= Beginning of Section =

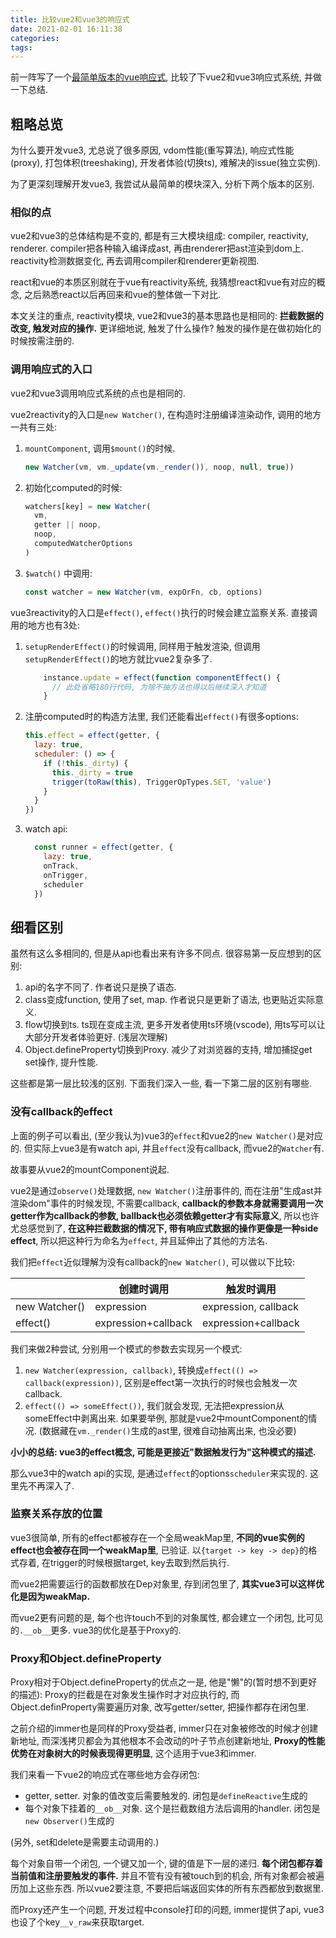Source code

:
 ```yaml
---
title: 比较vue2和vue3的响应式
date: 2021-02-01 16:11:38
categories:
tags:
---
```

前一阵写了一个[最简单版本的vue响应式](https://github.com/cwj0417/reactive-mini), 比较了下vue2和vue3响应式系统, 并做一下总结.

<!--more-->

## 粗略总览

为什么要开发vue3, 尤总说了很多原因, vdom性能(重写算法), 响应式性能(proxy), 打包体积(treeshaking), 开发者体验(切换ts), 难解决的issue(独立实例).

为了更深刻理解开发vue3, 我尝试从最简单的模块深入, 分析下两个版本的区别.

### 相似的点

vue2和vue3的总体结构是不变的, 都是有三大模块组成: compiler, reactivity, renderer. compiler把各种输入编译成ast, 再由renderer把ast渲染到dom上. reactivity检测数据变化, 再去调用compiler和renderer更新视图.

react和vue的本质区别就在于vue有reactivity系统, 我猜想react和vue有对应的概念, 之后熟悉react以后再回来和vue的整体做一下对比.

本文关注的重点, reactivity模块, vue2和vue3的基本思路也是相同的: **拦截数据的改变, 触发对应的操作.** 更详细地说, 触发了什么操作? 触发的操作是在做初始化的时候按需注册的.

### 调用响应式的入口

vue2和vue3调用响应式系统的点也是相同的.

vue2reactivity的入口是`new Watcher()`, 在构造时注册编译渲染动作, 调用的地方一共有三处:

1. `mountComponent`, 调用`$mount()`的时候.

   ```js
   new Watcher(vm, vm._update(vm._render()), noop, null, true))
   ```

2. 初始化computed的时候:

   ```js
   watchers[key] = new Watcher(
     vm,
     getter || noop,
     noop,
     computedWatcherOptions
   )
   ```

3. `$watch()` 中调用:

   ```js
   const watcher = new Watcher(vm, expOrFn, cb, options)
   ```

vue3reactivity的入口是`effect()`, `effect()`执行的时候会建立监察关系. 直接调用的地方也有3处:

1. `setupRenderEffect()`的时候调用, 同样用于触发渲染, 但调用`setupRenderEffect()`的地方就比vue2复杂多了.

   ```js
       instance.update = effect(function componentEffect() {
         // 此处省略180行代码, 为啥不抽方法也得以后继续深入才知道
       }
   ```

2. 注册computed时的构造方法里, 我们还能看出`effect()`有很多options:

   ```js
   this.effect = effect(getter, {
     lazy: true,
     scheduler: () => {
       if (!this._dirty) {
         this._dirty = true
         trigger(toRaw(this), TriggerOpTypes.SET, 'value')
       }
     }
   })
   ```
   
3. watch api:

   ```js
     const runner = effect(getter, {
       lazy: true,
       onTrack,
       onTrigger,
       scheduler
     })
   ```

## 细看区别

虽然有这么多相同的, 但是从api也看出来有许多不同点. 很容易第一反应想到的区别:

1. api的名字不同了. 作者说只是换了语态.
2. class变成function, 使用了set, map. 作者说只是更新了语法, 也更贴近实际意义.
3. flow切换到ts. ts现在变成主流, 更多开发者使用ts环境(vscode), 用ts写可以让大部分开发者体验更好. (浅层次理解)
4. Object.defineProperty切换到Proxy. 减少了对浏览器的支持, 增加捕捉get set操作, 提升性能.

这些都是第一层比较浅的区别. 下面我们深入一些, 看一下第二层的区别有哪些.

### 没有callback的effect

上面的例子可以看出, (至少我认为)vue3的`effect`和vue2的`new Watcher()`是对应的. 但实际上vue3是有watch api, 并且`effect`没有callback, 而vue2的`Watcher`有.

故事要从vue2的mountComponent说起.

vue2是通过`observe()`处理数据, `new Watcher()`注册事件的, 而在注册"生成ast并渲染dom"事件的时候发现, 不需要callback, **callback的参数本身就需要调用一次getter作为callback的参数, ballback也必须依赖getter才有实际意义**, 所以也许尤总感觉到了, **在这种拦截数据的情况下, 带有响应式数据的操作更像是一种side effect**, 所以把这种行为命名为`effect`, 并且延伸出了其他的方法名.

我们把`effect`近似理解为没有callback的`new Watcher()`, 可以做以下比较:

|               | 创建时调用          | 触发时调用           |
| ------------- | ------------------- | -------------------- |
| new Watcher() | expression          | expression, callback |
| effect()      | expression+callback | expression+callback  |

我们来做2种尝试, 分别用一个模式的参数去实现另一个模式:

1. `new Watcher(expression, callback)`, 转换成`effect(() => callback(expression))`, 区别是effect第一次执行的时候也会触发一次callback.
2. `effect(() => someEffect())`, 我们就会发现, 无法把expression从someEffect中剥离出来. 如果要举例, 那就是vue2中mountComponent的情况. (数据藏在`vm._render()`生成的ast里, 很难自动抽离出来, 也没必要)

**小小的总结: vue3的effect概念, 可能是更接近"数据触发行为"这种模式的描述.**

那么vue3中的watch api的实现, 是通过`effect`的options`scheduler`来实现的. 这里先不再深入了.

### 监察关系存放的位置

vue3很简单, 所有的effect都被存在一个全局weakMap里, **不同的vue实例的effect也会被存在同一个weakMap里**, 已验证. 以`{target -> key -> dep}`的格式存着, 在trigger的时候根据target, key去取到然后执行.

而vue2把需要运行的函数都放在Dep对象里, 存到闭包里了,  **其实vue3可以这样优化是因为weakMap.**

而vue2更有问题的是, 每个也许touch不到的对象属性, 都会建立一个闭包, 比可见的`.__ob__`更多. vue3的优化是基于Proxy的.

### Proxy和Object.defineProperty

Proxy相对于Object.defineProperty的优点之一是, 他是"懒"的(暂时想不到更好的描述): Proxy的拦截是在对象发生操作时才对应执行的, 而Object.definProperty需要遍历对象, 改写getter/setter, 把操作都存在闭包里.

之前介绍的immer也是同样的Proxy受益者, immer只在对象被修改的时候才创建新地址, 而深浅拷贝都会为其他根本不会改动的叶子节点创建新地址, **Proxy的性能优势在对象树大的时候表现得更明显**, 这个适用于vue3和immer.

我们来看一下vue2的响应式在哪些地方会存闭包:

+ getter, setter. 对象的值改变后需要触发的. 闭包是`defineReactive`生成的
+ 每个对象下挂着的`__ob__`对象. 这个是拦截数组方法后调用的handler. 闭包是`new Observer()`生成的

(另外, set和delete是需要主动调用的.)

每个对象自带一个闭包, 一个键又加一个, 键的值是下一层的递归. **每个闭包都存着当前值和注册要触发的事件.** 并且不管有没有被touch到的机会, 所有对象都会被遍历加上这些东西. 所以vue2要注意, 不要把后端返回实体的所有东西都放到数据里.

而Proxy还产生一个问题, 开发过程中console打印的问题, immer提供了api, vue3也设了个key`__v_raw`来获取target.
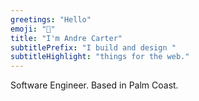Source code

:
 ```yaml
---
greetings: "Hello"
emoji: "👋"
title: "I'm Andre Carter"
subtitlePrefix: "I build and design "
subtitleHighlight: "things for the web."
---
```


Software Engineer. Based in Palm Coast.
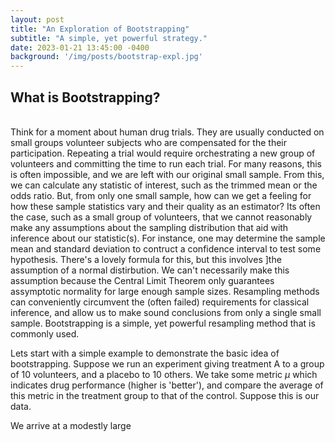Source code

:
 ```yaml
---
layout: post
title: "An Exploration of Bootstrapping"
subtitle: "A simple, yet powerful strategy."
date: 2023-01-21 13:45:00 -0400
background: '/img/posts/bootstrap-expl.jpg'
---
```


## What is Bootstrapping?
<br>
 Think for a moment about human drug trials. They are usually conducted on small groups volunteer subjects who are compensated for the their participation. Repeating a trial would require orchestrating a new group of volunteers and committing the time to run each trial. For many reasons, this is often impossible, and we are left with our original small sample. From this, we can calculate any statistic of interest, such as the trimmed mean or the odds ratio. But, from only one small sample, how can we get a feeling for how these sample statistics vary and their quality as an estimator? Its often the case, such as a small group of volunteers, that we cannot reasonably make any assumptions about the sampling distribution that aid with inference about our statistic(s). For instance, one may determine the sample mean and standard deviation to contruct a confidence interval to test some hypothesis. There's a lovely formula for this, but this involves ]the assumption of a normal distirbution. We can't necessarily make this assumption because the Central Limit Theorem only guarantees assymptotic normality for large enough sample sizes. Resampling methods can conveniently circumvent the (often failed) requirements for classical inference, and allow us to make sound conclusions from only a single small sample. Bootstrapping is a simple, yet powerful resampling method that is commonly used. 

 Lets start with a simple example to demonstrate the basic idea of bootstrapping. Suppose we run an experiment giving treatment A to a group of 10 volunteers, and a placebo to 10 others. We take some metric $\mu$ which indicates drug performance (higher is 'better'), and compare the average of this metric in the treatment group to that of the control. Suppose this is our data.
 


 We arrive at a modestly large
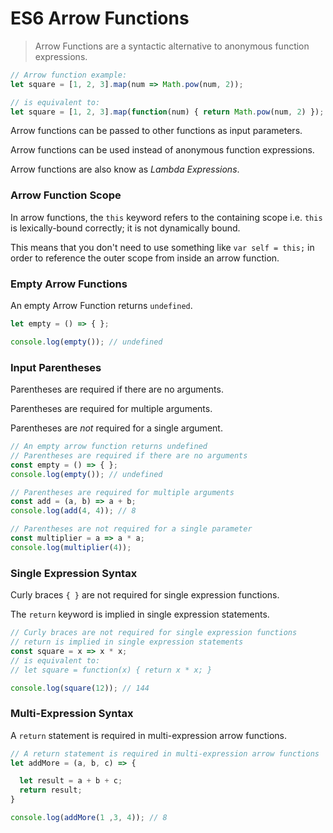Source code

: # ES6 Arrow Functions

> Arrow Functions are a syntactic alternative to anonymous function expressions.

```js
// Arrow function example:
let square = [1, 2, 3].map(num => Math.pow(num, 2));

// is equivalent to:
let square = [1, 2, 3].map(function(num) { return Math.pow(num, 2) });
```

Arrow functions can be passed to other functions as input parameters.

Arrow functions can be used instead of anonymous function expressions.

Arrow functions are also know as *Lambda Expressions*.


### Arrow Function Scope

In arrow functions, the `this` keyword refers to the containing scope i.e. `this` is lexically-bound correctly; it is not dynamically bound.

This means that you don't need to use something like `var self = this;` in order to reference the outer scope from inside an arrow function.


### Empty Arrow Functions

An empty Arrow Function returns `undefined`.

```js
let empty = () => { };

console.log(empty()); // undefined
```

### Input Parentheses

Parentheses are required if there are no arguments.

Parentheses are required for multiple arguments.

Parentheses are *not* required for a single argument.

```js
// An empty arrow function returns undefined
// Parentheses are required if there are no arguments
const empty = () => { };
console.log(empty()); // undefined

// Parentheses are required for multiple arguments
const add = (a, b) => a + b;
console.log(add(4, 4)); // 8

// Parentheses are not required for a single parameter
const multiplier = a => a * a;
console.log(multiplier(4));
```


### Single Expression Syntax

Curly braces `{ }` are not required for single expression functions.

The `return` keyword is implied in single expression statements.

```js
// Curly braces are not required for single expression functions
// return is implied in single expression statements
const square = x => x * x;
// is equivalent to:
// let square = function(x) { return x * x; }

console.log(square(12)); // 144
```


### Multi-Expression Syntax

A `return` statement is required in multi-expression arrow functions.

```js
// A return statement is required in multi-expression arrow functions
let addMore = (a, b, c) => {

  let result = a + b + c;
  return result;
}

console.log(addMore(1 ,3, 4)); // 8
```
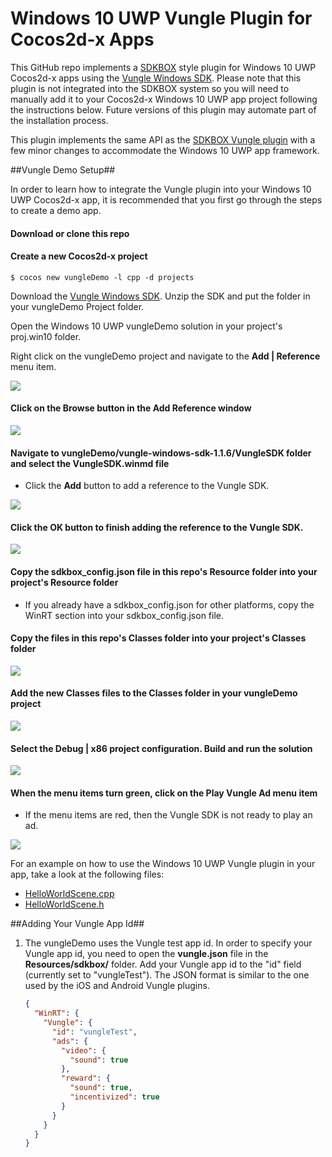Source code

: # Windows 10 UWP Vungle Plugin for Cocos2d-x Apps


This GitHub repo implements a [SDKBOX](http://www.sdkbox.com/) style plugin for Windows 10 UWP Cocos2d-x apps using the [Vungle Windows SDK](https://v.vungle.com/sdk). 
Please note that this plugin is not integrated into the SDKBOX system so you will need to manually add it to your Cocos2d-x Windows 10 UWP app project following the instructions below.
Future versions of this plugin may automate part of the installation process.

This plugin implements the same API as the [SDKBOX Vungle plugin](http://docs.sdkbox.com/en/plugins/vungle/v3-cpp/) with a few minor changes to accommodate the Windows 10 UWP app framework.

##Vungle Demo Setup##

In order to learn how to integrate the Vungle plugin into your Windows 10 UWP Cocos2d-x app, it is recommended that you first go through the steps to create a demo app.


#### Download or clone this repo ####


#### Create a new Cocos2d-x project ####

	$ cocos new vungleDemo -l cpp -d projects

Download the [Vungle Windows SDK](https://v.vungle.com/sdk). Unzip the SDK and put the folder in your vungleDemo Project folder.

Open the Windows 10 UWP vungleDemo solution in your project's proj.win10 folder.


Right click on the vungleDemo project and navigate to the **Add | Reference** menu item.

![](Images/add-reference.png "")

    
#### Click on the Browse button in the Add Reference window ####

![](Images/browse-reference.png "")


#### Navigate to **vungleDemo/vungle-windows-sdk-1.1.6/VungleSDK** folder and select the **VungleSDK.winmd** file ####
* Click the **Add** button to add a reference to the Vungle SDK.

![](Images/vungle-winmd.png "")


#### Click the **OK** button to finish adding the reference to the Vungle SDK. ####

![](Images/add-reference-complete.png "")


#### Copy the sdkbox_config.json file in this repo's Resource folder into your project's Resource folder ####
* If you already have a sdkbox_config.json for other platforms, copy the WinRT section into your sdkbox_config.json file.

#### Copy the files in this repo's Classes folder into your project's Classes folder ####

![](Images/classes.png "")

#### Add the new Classes files to the Classes folder in your vungleDemo project ####

![](Images/add-classes-files.png "")

#### Select the Debug | x86 project configuration. Build and run the solution ####

![](Images/vungle-app.png "")
    
#### When the menu items turn green, click on the **Play Vungle Ad** menu item ####
* If the menu items are red, then the Vungle SDK is not ready to play an ad.

![](Images/ad.png "")
    
For an example on how to use the Windows 10 UWP Vungle plugin in your app, take a look at the following files:
 
* [HelloWorldScene.cpp](https://github.com/stammen/win10-vungle-sdkbox/blob/master/Classes/HelloWorldScene.cpp)
* [HelloWorldScene.h](https://github.com/stammen/win10-vungle-sdkbox/blob/master/Classes/HelloWorldScene.h) 

##Adding Your Vungle App Id##

1. The vungleDemo uses the Vungle test app id. In order to specify your Vungle app id, you need to open the **vungle.json** file in the **Resources/sdkbox/** folder. 
Add your Vungle app id to the "id" field (currently set to "vungleTest"). The JSON format is similar to the one used by the iOS and Android Vungle plugins.

    ```json
    {
      "WinRT": {
        "Vungle": {
          "id": "vungleTest",
          "ads": {
            "video": {
              "sound": true
            },
            "reward": {
              "sound": true,
              "incentivized": true
            }
          }
        }
      }
    }

    ```


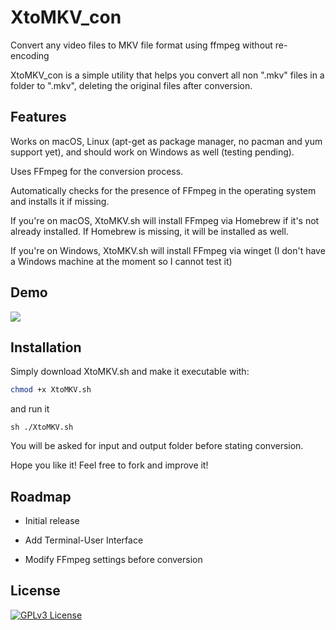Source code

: # XtoMKV_con
Convert any video files to MKV file format using ffmpeg without re-encoding


XtoMKV_con is a simple utility that helps you convert all non ".mkv" files in a folder to ".mkv", deleting the original files after conversion.

## Features

Works on macOS, Linux (apt-get as package manager, no pacman and yum support yet), and should work on Windows as well (testing pending).

Uses FFmpeg for the conversion process.

Automatically checks for the presence of FFmpeg in the operating system and installs it if missing.

If you're on macOS, XtoMKV.sh will install FFmpeg via Homebrew if it's not already installed. If Homebrew is missing, it will be installed as well.

If you're on Windows, XtoMKV.sh will install FFmpeg via winget (I don't have a Windows machine at the moment so I cannot test it)

## Demo

![](https://s11.gifyu.com/images/SgYQi.gif)

## Installation

Simply download XtoMKV.sh and make it executable with:
```bash
chmod +x XtoMKV.sh
```
and run it
```
sh ./XtoMKV.sh
```
You will be asked for input and output folder before stating conversion.

Hope you like it! Feel free to fork and improve it!

## Roadmap

- Initial release 

- Add Terminal-User Interface

- Modify FFmpeg settings before conversion

## License

[![GPLv3 License](https://img.shields.io/badge/License-GPL%20v3-yellow.svg)](https://opensource.org/licenses/)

= End of Section =

Whenever the word "using" shows up in a line of the entries above, copy that line.

This GitHub repo implements a [SDKBOX](http://www.sdkbox.com/) style plugin for Windows 10 UWP Cocos2d-x apps using the [Vungle Windows SDK](https://v.vungle.com/sdk). 
Convert any video files to MKV file format using ffmpeg without re-encoding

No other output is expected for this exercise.